Given records below:
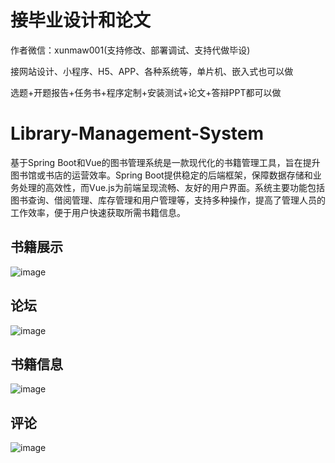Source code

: # 接毕业设计和论文
作者微信：xunmaw001(支持修改、部署调试、支持代做毕设)

接网站设计、小程序、H5、APP、各种系统等，单片机、嵌入式也可以做

选题+开题报告+任务书+程序定制+安装测试+论文+答辩PPT都可以做
# Library-Management-System
基于Spring Boot和Vue的图书管理系统是一款现代化的书籍管理工具，旨在提升图书馆或书店的运营效率。Spring Boot提供稳定的后端框架，保障数据存储和业务处理的高效性，而Vue.js为前端呈现流畅、友好的用户界面。系统主要功能包括图书查询、借阅管理、库存管理和用户管理等，支持多种操作，提高了管理人员的工作效率，便于用户快速获取所需书籍信息。
## 书籍展示
![image](https://github.com/user-attachments/assets/03289131-9388-4450-ad38-deaedb1620d9)
## 论坛
![image](https://github.com/user-attachments/assets/3c6d5af7-7388-4105-b21c-0b06b81fbe28)
## 书籍信息
![image](https://github.com/user-attachments/assets/8a59b33f-4e0b-4b51-a5aa-e52233d286e9)
## 评论
![image](https://github.com/user-attachments/assets/ea7a41a6-2e32-4aaf-86ac-07411ce35d2f)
End of Given records.
After reading through the material, report every line that holds "image".

![image](https://github.com/user-attachments/assets/03289131-9388-4450-ad38-deaedb1620d9)
![image](https://github.com/user-attachments/assets/3c6d5af7-7388-4105-b21c-0b06b81fbe28)
![image](https://github.com/user-attachments/assets/8a59b33f-4e0b-4b51-a5aa-e52233d286e9)
![image](https://github.com/user-attachments/assets/ea7a41a6-2e32-4aaf-86ac-07411ce35d2f)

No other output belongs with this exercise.